> _What you have to do_
Below are the records; count how many of their lines carry "他低下头" and give only the number.

> _Available data_
******************************

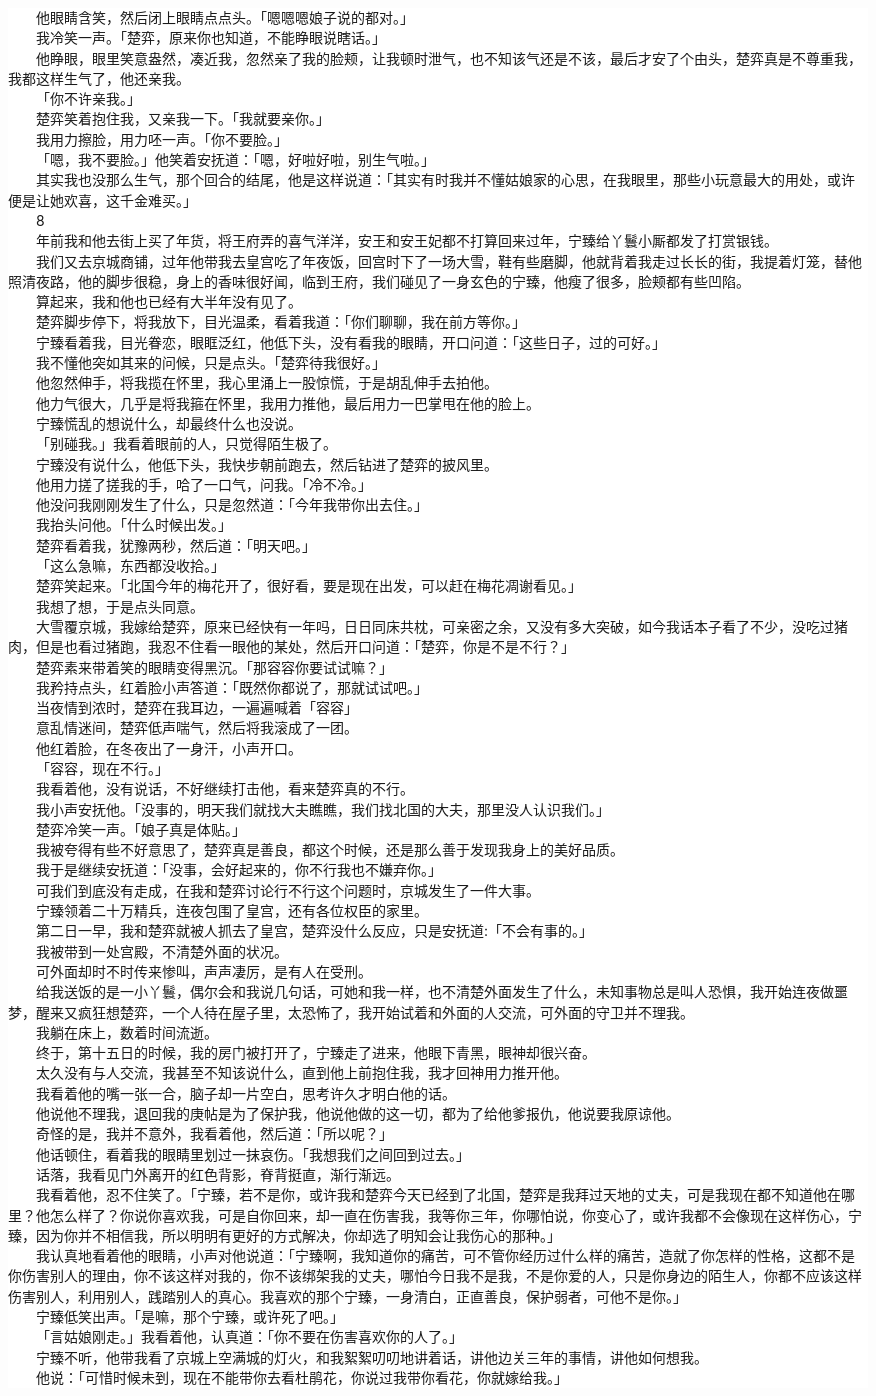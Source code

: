 &emsp;&emsp;他眼睛含笑，然后闭上眼睛点点头。「嗯嗯嗯娘子说的都对。」  
&emsp;&emsp;我冷笑一声。「楚弈，原来你也知道，不能睁眼说瞎话。」  
&emsp;&emsp;他睁眼，眼里笑意盎然，凑近我，忽然亲了我的脸颊，让我顿时泄气，也不知该气还是不该，最后才安了个由头，楚弈真是不尊重我，我都这样生气了，他还亲我。  
&emsp;&emsp;「你不许亲我。」  
&emsp;&emsp;楚弈笑着抱住我，又亲我一下。「我就要亲你。」  
&emsp;&emsp;我用力擦脸，用力呸一声。「你不要脸。」  
&emsp;&emsp;「嗯，我不要脸。」他笑着安抚道：「嗯，好啦好啦，别生气啦。」  
&emsp;&emsp;其实我也没那么生气，那个回合的结尾，他是这样说道：「其实有时我并不懂姑娘家的心思，在我眼里，那些小玩意最大的用处，或许便是让她欢喜，这千金难买。」  
&emsp;&emsp;8  
&emsp;&emsp;年前我和他去街上买了年货，将王府弄的喜气洋洋，安王和安王妃都不打算回来过年，宁臻给丫鬟小厮都发了打赏银钱。  
&emsp;&emsp;我们又去京城商铺，过年他带我去皇宫吃了年夜饭，回宫时下了一场大雪，鞋有些磨脚，他就背着我走过长长的街，我提着灯笼，替他照清夜路，他的脚步很稳，身上的香味很好闻，临到王府，我们碰见了一身玄色的宁臻，他瘦了很多，脸颊都有些凹陷。  
&emsp;&emsp;算起来，我和他也已经有大半年没有见了。  
&emsp;&emsp;楚弈脚步停下，将我放下，目光温柔，看着我道：「你们聊聊，我在前方等你。」  
&emsp;&emsp;宁臻看着我，目光眷恋，眼眶泛红，他低下头，没有看我的眼睛，开口问道：「这些日子，过的可好。」  
&emsp;&emsp;我不懂他突如其来的问候，只是点头。「楚弈待我很好。」  
&emsp;&emsp;他忽然伸手，将我揽在怀里，我心里涌上一股惊慌，于是胡乱伸手去拍他。  
&emsp;&emsp;他力气很大，几乎是将我箍在怀里，我用力推他，最后用力一巴掌甩在他的脸上。  
&emsp;&emsp;宁臻慌乱的想说什么，却最终什么也没说。  
&emsp;&emsp;「别碰我。」我看着眼前的人，只觉得陌生极了。  
&emsp;&emsp;宁臻没有说什么，他低下头，我快步朝前跑去，然后钻进了楚弈的披风里。  
&emsp;&emsp;他用力搓了搓我的手，哈了一口气，问我。「冷不冷。」  
&emsp;&emsp;他没问我刚刚发生了什么，只是忽然道：「今年我带你出去住。」  
&emsp;&emsp;我抬头问他。「什么时候出发。」  
&emsp;&emsp;楚弈看着我，犹豫两秒，然后道：「明天吧。」  
&emsp;&emsp;「这么急嘛，东西都没收拾。」  
&emsp;&emsp;楚弈笑起来。「北国今年的梅花开了，很好看，要是现在出发，可以赶在梅花凋谢看见。」  
&emsp;&emsp;我想了想，于是点头同意。  
&emsp;&emsp;大雪覆京城，我嫁给楚弈，原来已经快有一年吗，日日同床共枕，可亲密之余，又没有多大突破，如今我话本子看了不少，没吃过猪肉，但是也看过猪跑，我忍不住看一眼他的某处，然后开口问道：「楚弈，你是不是不行？」  
&emsp;&emsp;楚弈素来带着笑的眼睛变得黑沉。「那容容你要试试嘛？」  
&emsp;&emsp;我矜持点头，红着脸小声答道：「既然你都说了，那就试试吧。」  
&emsp;&emsp;当夜情到浓时，楚弈在我耳边，一遍遍喊着「容容」  
&emsp;&emsp;意乱情迷间，楚弈低声喘气，然后将我滚成了一团。  
&emsp;&emsp;他红着脸，在冬夜出了一身汗，小声开口。  
&emsp;&emsp;「容容，现在不行。」  
&emsp;&emsp;我看着他，没有说话，不好继续打击他，看来楚弈真的不行。  
&emsp;&emsp;我小声安抚他。「没事的，明天我们就找大夫瞧瞧，我们找北国的大夫，那里没人认识我们。」  
&emsp;&emsp;楚弈冷笑一声。「娘子真是体贴。」  
&emsp;&emsp;我被夸得有些不好意思了，楚弈真是善良，都这个时候，还是那么善于发现我身上的美好品质。  
&emsp;&emsp;我于是继续安抚道：「没事，会好起来的，你不行我也不嫌弃你。」  
&emsp;&emsp;可我们到底没有走成，在我和楚弈讨论行不行这个问题时，京城发生了一件大事。  
&emsp;&emsp;宁臻领着二十万精兵，连夜包围了皇宫，还有各位权臣的家里。  
&emsp;&emsp;第二日一早，我和楚弈就被人抓去了皇宫，楚弈没什么反应，只是安抚道:「不会有事的。」  
&emsp;&emsp;我被带到一处宫殿，不清楚外面的状况。  
&emsp;&emsp;可外面却时不时传来惨叫，声声凄厉，是有人在受刑。  
&emsp;&emsp;给我送饭的是一小丫鬟，偶尔会和我说几句话，可她和我一样，也不清楚外面发生了什么，未知事物总是叫人恐惧，我开始连夜做噩梦，醒来又疯狂想楚弈，一个人待在屋子里，太恐怖了，我开始试着和外面的人交流，可外面的守卫并不理我。  
&emsp;&emsp;我躺在床上，数着时间流逝。  
&emsp;&emsp;终于，第十五日的时候，我的房门被打开了，宁臻走了进来，他眼下青黑，眼神却很兴奋。  
&emsp;&emsp;太久没有与人交流，我甚至不知该说什么，直到他上前抱住我，我才回神用力推开他。  
&emsp;&emsp;我看着他的嘴一张一合，脑子却一片空白，思考许久才明白他的话。  
&emsp;&emsp;他说他不理我，退回我的庚帖是为了保护我，他说他做的这一切，都为了给他爹报仇，他说要我原谅他。  
&emsp;&emsp;奇怪的是，我并不意外，我看着他，然后道：「所以呢？」  
&emsp;&emsp;他话顿住，看着我的眼睛里划过一抹哀伤。「我想我们之间回到过去。」  
&emsp;&emsp;话落，我看见门外离开的红色背影，脊背挺直，渐行渐远。  
&emsp;&emsp;我看着他，忍不住笑了。「宁臻，若不是你，或许我和楚弈今天已经到了北国，楚弈是我拜过天地的丈夫，可是我现在都不知道他在哪里？他怎么样了？你说你喜欢我，可是自你回来，却一直在伤害我，我等你三年，你哪怕说，你变心了，或许我都不会像现在这样伤心，宁臻，因为你并不相信我，所以明明有更好的方式解决，你却选了明知会让我伤心的那种。」  
&emsp;&emsp;我认真地看着他的眼睛，小声对他说道：「宁臻啊，我知道你的痛苦，可不管你经历过什么样的痛苦，造就了你怎样的性格，这都不是你伤害别人的理由，你不该这样对我的，你不该绑架我的丈夫，哪怕今日我不是我，不是你爱的人，只是你身边的陌生人，你都不应该这样伤害别人，利用别人，践踏别人的真心。我喜欢的那个宁臻，一身清白，正直善良，保护弱者，可他不是你。」  
&emsp;&emsp;宁臻低笑出声。「是嘛，那个宁臻，或许死了吧。」  
&emsp;&emsp;「言姑娘刚走。」我看着他，认真道：「你不要在伤害喜欢你的人了。」  
&emsp;&emsp;宁臻不听，他带我看了京城上空满城的灯火，和我絮絮叨叨地讲着话，讲他边关三年的事情，讲他如何想我。  
&emsp;&emsp;他说：「可惜时候未到，现在不能带你去看杜鹃花，你说过我带你看花，你就嫁给我。」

******************************

> _Written reply_
2